How to Write a Compelling Technical RFC
A practical guide to writing technical RFCs (Request for Comments) in English — structure, vocabulary, and phrases that get your proposals approved.
An RFC (Request for Comments) is a document proposing a technical change, new system, or significant decision — and inviting the team to review and discuss it before implementation begins. Writing a compelling RFC is both a technical and a writing skill. A well-written RFC gets approved faster, generates more useful feedback, and builds your reputation as an engineer who thinks clearly.

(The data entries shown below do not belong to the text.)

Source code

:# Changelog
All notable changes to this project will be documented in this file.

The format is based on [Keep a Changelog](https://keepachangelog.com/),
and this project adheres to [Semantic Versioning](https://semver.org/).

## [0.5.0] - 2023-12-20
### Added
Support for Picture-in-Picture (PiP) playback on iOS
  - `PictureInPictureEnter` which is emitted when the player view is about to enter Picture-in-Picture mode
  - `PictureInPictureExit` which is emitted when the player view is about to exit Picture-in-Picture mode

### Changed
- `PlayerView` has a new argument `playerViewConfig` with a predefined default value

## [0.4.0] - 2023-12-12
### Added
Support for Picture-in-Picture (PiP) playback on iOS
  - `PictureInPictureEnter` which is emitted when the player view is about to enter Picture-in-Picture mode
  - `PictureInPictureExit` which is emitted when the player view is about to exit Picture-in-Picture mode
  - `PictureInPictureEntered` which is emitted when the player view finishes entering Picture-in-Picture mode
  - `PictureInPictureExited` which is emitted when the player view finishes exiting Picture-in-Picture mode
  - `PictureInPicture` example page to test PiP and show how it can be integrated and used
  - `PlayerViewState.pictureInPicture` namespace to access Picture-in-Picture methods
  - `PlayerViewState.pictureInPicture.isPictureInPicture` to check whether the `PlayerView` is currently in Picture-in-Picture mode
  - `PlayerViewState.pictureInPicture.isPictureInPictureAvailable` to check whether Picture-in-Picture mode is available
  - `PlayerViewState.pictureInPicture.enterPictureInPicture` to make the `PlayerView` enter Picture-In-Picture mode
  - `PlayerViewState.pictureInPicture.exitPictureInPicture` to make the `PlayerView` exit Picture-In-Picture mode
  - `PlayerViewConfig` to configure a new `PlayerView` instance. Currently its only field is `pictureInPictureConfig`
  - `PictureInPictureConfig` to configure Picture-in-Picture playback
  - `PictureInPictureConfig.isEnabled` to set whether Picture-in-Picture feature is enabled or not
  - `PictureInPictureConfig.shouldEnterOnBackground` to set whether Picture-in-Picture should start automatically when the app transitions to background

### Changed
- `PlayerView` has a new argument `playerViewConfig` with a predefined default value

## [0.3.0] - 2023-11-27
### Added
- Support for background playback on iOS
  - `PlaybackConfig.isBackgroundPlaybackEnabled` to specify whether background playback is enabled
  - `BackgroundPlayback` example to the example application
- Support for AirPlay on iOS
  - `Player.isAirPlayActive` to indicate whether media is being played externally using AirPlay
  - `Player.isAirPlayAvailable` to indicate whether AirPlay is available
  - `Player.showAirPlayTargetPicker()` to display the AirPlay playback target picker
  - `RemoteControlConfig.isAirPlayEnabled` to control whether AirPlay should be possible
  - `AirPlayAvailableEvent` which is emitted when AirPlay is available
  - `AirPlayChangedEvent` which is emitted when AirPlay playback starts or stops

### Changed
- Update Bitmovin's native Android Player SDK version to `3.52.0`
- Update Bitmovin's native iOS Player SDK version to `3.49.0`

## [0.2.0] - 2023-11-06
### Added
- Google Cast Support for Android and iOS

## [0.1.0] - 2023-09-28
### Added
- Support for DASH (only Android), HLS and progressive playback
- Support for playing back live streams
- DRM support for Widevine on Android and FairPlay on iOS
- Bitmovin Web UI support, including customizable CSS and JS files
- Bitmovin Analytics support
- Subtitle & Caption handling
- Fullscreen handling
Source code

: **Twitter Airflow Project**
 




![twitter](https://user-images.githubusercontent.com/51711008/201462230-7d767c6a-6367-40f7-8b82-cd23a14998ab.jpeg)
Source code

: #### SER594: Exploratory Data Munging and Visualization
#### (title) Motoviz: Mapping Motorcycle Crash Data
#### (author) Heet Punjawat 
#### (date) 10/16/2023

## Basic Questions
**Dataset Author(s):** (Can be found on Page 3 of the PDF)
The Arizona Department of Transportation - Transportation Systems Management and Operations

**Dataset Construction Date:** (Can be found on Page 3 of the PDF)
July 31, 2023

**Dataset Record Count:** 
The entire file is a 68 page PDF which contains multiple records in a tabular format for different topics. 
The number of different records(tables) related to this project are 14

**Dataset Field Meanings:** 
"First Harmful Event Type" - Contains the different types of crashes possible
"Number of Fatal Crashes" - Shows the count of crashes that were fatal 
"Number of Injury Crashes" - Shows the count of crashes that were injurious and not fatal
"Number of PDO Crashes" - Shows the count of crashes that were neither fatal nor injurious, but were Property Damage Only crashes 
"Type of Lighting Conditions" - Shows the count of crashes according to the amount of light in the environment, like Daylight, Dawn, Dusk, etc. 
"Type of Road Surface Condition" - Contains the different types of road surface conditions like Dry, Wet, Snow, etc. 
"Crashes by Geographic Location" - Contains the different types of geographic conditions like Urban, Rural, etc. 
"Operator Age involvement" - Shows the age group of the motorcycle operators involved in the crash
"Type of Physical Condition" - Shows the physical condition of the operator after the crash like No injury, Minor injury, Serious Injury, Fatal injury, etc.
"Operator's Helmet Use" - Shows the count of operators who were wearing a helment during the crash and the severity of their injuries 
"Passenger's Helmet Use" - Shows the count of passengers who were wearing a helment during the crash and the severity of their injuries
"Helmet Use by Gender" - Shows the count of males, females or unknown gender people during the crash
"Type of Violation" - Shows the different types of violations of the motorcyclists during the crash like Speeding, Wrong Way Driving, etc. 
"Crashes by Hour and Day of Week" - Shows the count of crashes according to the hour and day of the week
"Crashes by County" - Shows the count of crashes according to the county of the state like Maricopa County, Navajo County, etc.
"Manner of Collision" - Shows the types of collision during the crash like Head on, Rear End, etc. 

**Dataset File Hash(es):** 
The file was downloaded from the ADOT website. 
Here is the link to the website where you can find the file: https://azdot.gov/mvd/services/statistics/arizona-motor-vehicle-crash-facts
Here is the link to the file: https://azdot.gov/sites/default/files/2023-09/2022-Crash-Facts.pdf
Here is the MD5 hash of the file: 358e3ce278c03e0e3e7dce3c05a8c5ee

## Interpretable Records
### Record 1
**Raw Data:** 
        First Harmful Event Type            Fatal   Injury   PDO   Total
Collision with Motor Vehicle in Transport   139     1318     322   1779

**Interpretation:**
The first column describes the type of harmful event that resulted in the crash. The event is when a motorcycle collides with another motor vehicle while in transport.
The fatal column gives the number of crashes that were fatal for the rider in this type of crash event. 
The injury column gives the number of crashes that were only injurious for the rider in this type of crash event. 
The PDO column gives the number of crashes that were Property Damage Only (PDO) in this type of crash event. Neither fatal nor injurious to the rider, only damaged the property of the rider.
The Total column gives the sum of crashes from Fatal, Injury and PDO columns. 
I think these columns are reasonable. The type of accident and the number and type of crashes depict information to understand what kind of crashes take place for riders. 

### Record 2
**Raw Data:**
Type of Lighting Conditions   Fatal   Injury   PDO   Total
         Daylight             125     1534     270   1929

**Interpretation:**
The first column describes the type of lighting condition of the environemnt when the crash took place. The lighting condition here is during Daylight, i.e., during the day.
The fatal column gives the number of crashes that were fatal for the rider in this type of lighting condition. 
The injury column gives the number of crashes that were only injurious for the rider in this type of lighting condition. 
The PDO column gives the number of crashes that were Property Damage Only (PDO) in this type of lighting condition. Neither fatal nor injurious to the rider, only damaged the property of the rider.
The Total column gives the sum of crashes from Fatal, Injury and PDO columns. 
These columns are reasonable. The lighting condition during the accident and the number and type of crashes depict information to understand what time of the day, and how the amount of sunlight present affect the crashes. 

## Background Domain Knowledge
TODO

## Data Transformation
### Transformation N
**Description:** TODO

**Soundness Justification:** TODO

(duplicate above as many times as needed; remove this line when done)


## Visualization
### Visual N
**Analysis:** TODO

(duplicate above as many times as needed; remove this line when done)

What Makes an RFC Compelling
A good RFC does three things:
- Explains the problem clearly — even to someone unfamiliar with the area
- Proposes a specific solution — with enough detail to evaluate it
- Acknowledges trade-offs honestly — showing you’ve considered alternatives
RFCs that skip step 3 often fail to gain consensus because reviewers suspect the author hasn’t thought it through.
Standard RFC Structure
Title and Metadata
RFC-042: Migrate Authentication Service to JWT-Based Tokens
Status: Draft
Author: [Your name]
Created: 2026-06-13
Reviewers: [Names]
Summary (2–4 sentences)
Write this last, but put it first. It should tell the reader what you’re proposing and why, in plain English:
“This RFC proposes migrating our current session-based authentication to stateless JWT tokens. The primary motivation is to support horizontal scaling of the API tier without shared session storage. The expected outcome is a 40% reduction in database load from session queries and simpler infrastructure for multi-region deployment.”
Problem Statement
“Currently, user sessions are stored in Redis and queried on every authenticated request. This creates a stateful dependency that prevents the API servers from scaling independently. As we prepare for multi-region deployment, this architecture becomes a significant constraint.”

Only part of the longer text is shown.